Mafuyeka Rendani T, Webber Lynne M, Becker Piet, Mayaphi Simnikiwe H
Department of Medical Virology, Faculty of Health Sciences, University of Pretoria, Pretoria, South Africa.
Department of Virology, Tshwane Academic division, National Health Laboratory, Pretoria, South Africa.
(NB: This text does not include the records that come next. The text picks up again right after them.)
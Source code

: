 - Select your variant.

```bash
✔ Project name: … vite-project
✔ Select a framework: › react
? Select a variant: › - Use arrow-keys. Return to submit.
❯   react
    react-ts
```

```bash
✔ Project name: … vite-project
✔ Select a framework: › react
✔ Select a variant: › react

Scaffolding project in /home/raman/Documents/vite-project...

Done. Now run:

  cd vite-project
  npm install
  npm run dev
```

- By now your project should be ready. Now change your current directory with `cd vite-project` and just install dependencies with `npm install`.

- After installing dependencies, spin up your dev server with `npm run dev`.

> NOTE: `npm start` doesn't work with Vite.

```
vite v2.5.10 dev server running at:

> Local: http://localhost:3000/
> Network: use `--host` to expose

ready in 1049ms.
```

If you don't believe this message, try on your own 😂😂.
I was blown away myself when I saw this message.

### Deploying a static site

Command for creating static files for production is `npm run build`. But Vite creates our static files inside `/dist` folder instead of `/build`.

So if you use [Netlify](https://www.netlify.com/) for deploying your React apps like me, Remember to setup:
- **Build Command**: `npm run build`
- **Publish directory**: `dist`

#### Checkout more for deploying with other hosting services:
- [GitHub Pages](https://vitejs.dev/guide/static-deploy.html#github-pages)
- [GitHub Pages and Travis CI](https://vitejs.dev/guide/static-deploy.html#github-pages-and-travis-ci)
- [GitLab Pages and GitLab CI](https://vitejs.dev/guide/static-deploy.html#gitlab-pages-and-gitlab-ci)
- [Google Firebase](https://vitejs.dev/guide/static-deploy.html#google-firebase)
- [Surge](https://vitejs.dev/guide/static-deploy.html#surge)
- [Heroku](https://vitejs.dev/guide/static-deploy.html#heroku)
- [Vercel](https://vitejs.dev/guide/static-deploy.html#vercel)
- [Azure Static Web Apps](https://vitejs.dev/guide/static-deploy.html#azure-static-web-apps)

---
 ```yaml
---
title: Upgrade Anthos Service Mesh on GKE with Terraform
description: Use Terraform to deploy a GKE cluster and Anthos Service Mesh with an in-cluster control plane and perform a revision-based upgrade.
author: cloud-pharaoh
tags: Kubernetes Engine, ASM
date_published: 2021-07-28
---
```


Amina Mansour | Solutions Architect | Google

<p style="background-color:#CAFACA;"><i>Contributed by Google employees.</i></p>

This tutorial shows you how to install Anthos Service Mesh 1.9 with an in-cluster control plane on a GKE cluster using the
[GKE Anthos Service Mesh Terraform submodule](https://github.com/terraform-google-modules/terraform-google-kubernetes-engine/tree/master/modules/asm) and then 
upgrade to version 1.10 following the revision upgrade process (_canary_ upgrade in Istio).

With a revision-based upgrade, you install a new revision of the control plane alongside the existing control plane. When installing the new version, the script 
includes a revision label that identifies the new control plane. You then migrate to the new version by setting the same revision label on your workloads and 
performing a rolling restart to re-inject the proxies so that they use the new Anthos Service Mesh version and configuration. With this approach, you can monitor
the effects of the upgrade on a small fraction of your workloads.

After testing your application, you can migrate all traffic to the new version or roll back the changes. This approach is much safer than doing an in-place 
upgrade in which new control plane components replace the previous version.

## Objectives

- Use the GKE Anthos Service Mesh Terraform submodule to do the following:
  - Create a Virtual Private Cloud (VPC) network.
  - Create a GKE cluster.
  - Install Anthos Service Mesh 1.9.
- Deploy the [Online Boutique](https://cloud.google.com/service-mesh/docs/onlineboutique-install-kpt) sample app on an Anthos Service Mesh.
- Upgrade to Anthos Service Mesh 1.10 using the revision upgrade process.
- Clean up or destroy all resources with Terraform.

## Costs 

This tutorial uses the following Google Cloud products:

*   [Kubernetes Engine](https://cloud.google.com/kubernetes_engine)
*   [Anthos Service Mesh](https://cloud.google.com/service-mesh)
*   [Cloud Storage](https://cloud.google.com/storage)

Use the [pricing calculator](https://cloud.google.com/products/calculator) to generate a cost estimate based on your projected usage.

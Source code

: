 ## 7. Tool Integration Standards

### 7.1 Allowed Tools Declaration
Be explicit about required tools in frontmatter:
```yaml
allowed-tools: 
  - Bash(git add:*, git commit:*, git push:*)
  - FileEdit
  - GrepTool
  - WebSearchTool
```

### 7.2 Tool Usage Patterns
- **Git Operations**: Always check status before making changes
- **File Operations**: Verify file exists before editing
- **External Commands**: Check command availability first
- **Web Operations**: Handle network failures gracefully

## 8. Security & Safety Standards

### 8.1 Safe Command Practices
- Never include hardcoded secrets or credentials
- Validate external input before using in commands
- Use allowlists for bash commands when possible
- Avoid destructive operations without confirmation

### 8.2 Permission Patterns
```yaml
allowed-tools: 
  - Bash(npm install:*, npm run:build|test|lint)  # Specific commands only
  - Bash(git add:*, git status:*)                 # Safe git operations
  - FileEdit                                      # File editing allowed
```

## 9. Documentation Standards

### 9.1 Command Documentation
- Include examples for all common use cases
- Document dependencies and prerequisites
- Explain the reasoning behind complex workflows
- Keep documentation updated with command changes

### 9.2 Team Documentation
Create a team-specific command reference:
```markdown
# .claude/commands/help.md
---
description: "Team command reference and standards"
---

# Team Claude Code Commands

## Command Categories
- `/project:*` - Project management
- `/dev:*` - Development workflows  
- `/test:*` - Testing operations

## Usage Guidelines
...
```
South Afr J HIV Med. 2021 Mar 12;22(1):1185. doi: 10.4102/sajhivmed.v22i1.1185. eCollection 2021.
The human immunodeficiency virus type-2 (HIV-2) prevalence in South Africa (SA) is unknown, however, sporadic cases have been reported. Human immunodeficiency virus -1 and 2 differentiation is not part of most South African public laboratories' testing algorithm. Human immunodeficiency virus -2 diagnosis using serology assays may be complicated by HIV-1 and HIV-2 antibody cross-reactivity.
To determine the proportion of HIV-2 infections in specimens that tested HIV-1/2 positive at a public laboratory in Tshwane.
A total of 480 specimens that were previously tested with fourth generation ELISA platforms (Modular E170 [Roche, Switzerland] and Architect i2000 [Abbott, Germany]) were randomly selected. Human immunodeficiency virus -1 and 2 antibody differentiation testing was carried out using the Multispot HIV-1/2 rapid assay (Bio-Rad Laboratories, USA). An in-house nested HIV-2 PCR assay targeting the 5'-long terminal repeats (5'-LTR) region was evaluated and used as a confirmatory test.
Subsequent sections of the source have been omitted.